◆ Dataset records:

______________________________

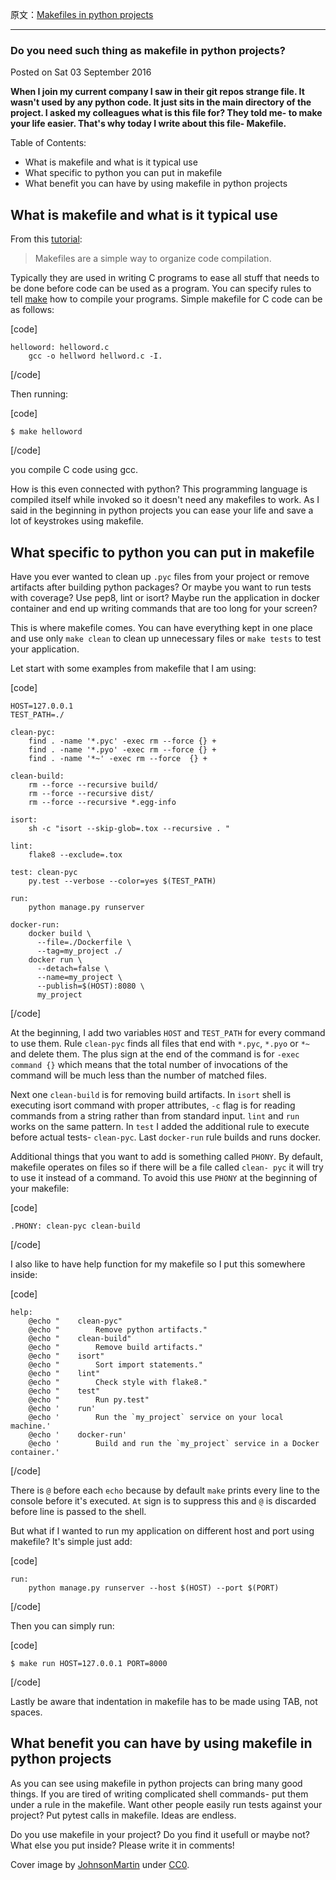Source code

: 原文：[Makefiles in python projects](http://krzysztofzuraw.com/blog/2016/makefiles-in-python-projects.html)

---

### Do you need such thing as makefile in python projects?

Posted on Sat 03 September 2016

**When I join my current company I saw in their git repos strange file. It wasn't used by any python code. It just sits in the main directory of the project. I asked my colleagues what is this file for? They told me- to make your life easier. That's why today I write about this file- Makefile.**

Table of Contents:

  * What is makefile and what is it typical use
  * What specific to python you can put in makefile
  * What benefit you can have by using makefile in python projects

## What is makefile and what is it typical use

From this
[tutorial](http://www.cs.colby.edu/maxwell/courses/tutorials/maketutor/):

> Makefiles are a simple way to organize code compilation.

Typically they are used in writing C programs to ease all stuff that needs to
be done before code can be used as a program. You can specify rules to tell
[make](https://www.gnu.org/software/make/) how to compile your programs.
Simple makefile for C code can be as follows:

[code]

    helloword: helloword.c
        gcc -o hellword hellword.c -I.
    
[/code]

Then running:

[code]

    $ make helloword
    
[/code]

you compile C code using gcc.

How is this even connected with python? This programming language is compiled
itself while invoked so it doesn't need any makefiles to work. As I said in
the beginning in python projects you can ease your life and save a lot of
keystrokes using makefile.

## What specific to python you can put in makefile

Have you ever wanted to clean up `.pyc` files from your project or remove
artifacts after building python packages? Or maybe you want to run tests with
coverage? Use pep8, lint or isort? Maybe run the application in docker
container and end up writing commands that are too long for your screen?

This is where makefile comes. You can have everything kept in one place and
use only `make clean` to clean up unnecessary files or `make tests` to test
your application.

Let start with some examples from makefile that I am using:

[code]

    HOST=127.0.0.1
    TEST_PATH=./
    
    clean-pyc:
        find . -name '*.pyc' -exec rm --force {} +
        find . -name '*.pyo' -exec rm --force {} +
        find . -name '*~' -exec rm --force  {} +
    
    clean-build:
        rm --force --recursive build/
        rm --force --recursive dist/
        rm --force --recursive *.egg-info
    
    isort:
        sh -c "isort --skip-glob=.tox --recursive . "
    
    lint:
        flake8 --exclude=.tox
    
    test: clean-pyc
        py.test --verbose --color=yes $(TEST_PATH)
    
    run:
        python manage.py runserver
    
    docker-run:
        docker build \
          --file=./Dockerfile \
          --tag=my_project ./
        docker run \
          --detach=false \
          --name=my_project \
          --publish=$(HOST):8080 \
          my_project
    
[/code]

At the beginning, I add two variables `HOST` and `TEST_PATH` for every command
to use them. Rule `clean-pyc` finds all files that end with `*.pyc`, `*.pyo`
or `*~` and delete them. The plus sign at the end of the command is for `-exec
command {}` which means that the total number of invocations of the command
will be much less than the number of matched files.

Next one `clean-build` is for removing build artifacts. In `isort` shell is
executing isort command with proper attributes, `-c` flag is for reading
commands from a string rather than from standard input. `lint` and `run` works
on the same pattern. In `test` I added the additional rule to execute before
actual tests- `clean-pyc`. Last `docker-run` rule builds and runs docker.

Additional things that you want to add is something called `PHONY`. By
default, makefile operates on files so if there will be a file called `clean-
pyc` it will try to use it instead of a command. To avoid this use `PHONY` at
the beginning of your makefile:

[code]

    .PHONY: clean-pyc clean-build
    
[/code]

I also like to have help function for my makefile so I put this somewhere
inside:

[code]

    help:
        @echo "    clean-pyc"
        @echo "        Remove python artifacts."
        @echo "    clean-build"
        @echo "        Remove build artifacts."
        @echo "    isort"
        @echo "        Sort import statements."
        @echo "    lint"
        @echo "        Check style with flake8."
        @echo "    test"
        @echo "        Run py.test"
        @echo '    run'
        @echo '        Run the `my_project` service on your local machine.'
        @echo '    docker-run'
        @echo '        Build and run the `my_project` service in a Docker container.'
    
[/code]

There is `@` before each `echo` because by default `make` prints every line to
the console before it's executed. `At` sign is to suppress this and `@` is
discarded before line is passed to the shell.

But what if I wanted to run my application on different host and port using
makefile? It's simple just add:

[code]

    run:
        python manage.py runserver --host $(HOST) --port $(PORT)
    
[/code]

Then you can simply run:

[code]

    $ make run HOST=127.0.0.1 PORT=8000
    
[/code]

Lastly be aware that indentation in makefile has to be made using TAB, not
spaces.

## What benefit you can have by using makefile in python projects

As you can see using makefile in python projects can bring many good things.
If you are tired of writing complicated shell commands- put them under a rule
in the makefile. Want other people easily run tests against your project? Put
pytest calls in makefile. Ideas are endless.

Do you use makefile in your project? Do you find it usefull or maybe not? What
else you put inside? Please write it in comments!

Cover image by
[JohnsonMartin](https://pixabay.com/pl/users/JohnsonMartin-724525/) under
[CC0](https://creativecommons.org/publicdomain/zero/1.0/).
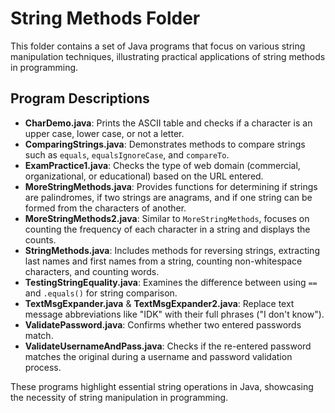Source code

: # String Methods Folder

This folder contains a set of Java programs that focus on various string manipulation techniques, illustrating practical applications of string methods in programming.

## Program Descriptions

- **CharDemo.java**: Prints the ASCII table and checks if a character is an upper case, lower case, or not a letter.
- **ComparingStrings.java**: Demonstrates methods to compare strings such as `equals`, `equalsIgnoreCase`, and `compareTo`.
- **ExamPractice1.java**: Checks the type of web domain (commercial, organizational, or educational) based on the URL entered.
- **MoreStringMethods.java**: Provides functions for determining if strings are palindromes, if two strings are anagrams, and if one string can be formed from the characters of another.
- **MoreStringMethods2.java**: Similar to `MoreStringMethods`, focuses on counting the frequency of each character in a string and displays the counts.
- **StringMethods.java**: Includes methods for reversing strings, extracting last names and first names from a string, counting non-whitespace characters, and counting words.
- **TestingStringEquality.java**: Examines the difference between using `==` and `.equals()` for string comparison.
- **TextMsgExpander.java** & **TextMsgExpander2.java**: Replace text message abbreviations like "IDK" with their full phrases ("I don't know").
- **ValidatePassword.java**: Confirms whether two entered passwords match.
- **ValidateUsernameAndPass.java**: Checks if the re-entered password matches the original during a username and password validation process.

These programs highlight essential string operations in Java, showcasing the necessity of string manipulation in programming.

______________________________

◆ What is required:
Reproduce exactly the section above that begins at the line containing "--detach=false \" and ends at the line containing "executing isort command", leaving out all other lines.

◆ Solution:
          --detach=false \
          --name=my_project \
          --publish=$(HOST):8080 \
          my_project
    
[/code]

At the beginning, I add two variables `HOST` and `TEST_PATH` for every command
to use them. Rule `clean-pyc` finds all files that end with `*.pyc`, `*.pyo`
or `*~` and delete them. The plus sign at the end of the command is for `-exec
command {}` which means that the total number of invocations of the command
will be much less than the number of matched files.

Next one `clean-build` is for removing build artifacts. In `isort` shell is
executing isort command with proper attributes, `-c` flag is for reading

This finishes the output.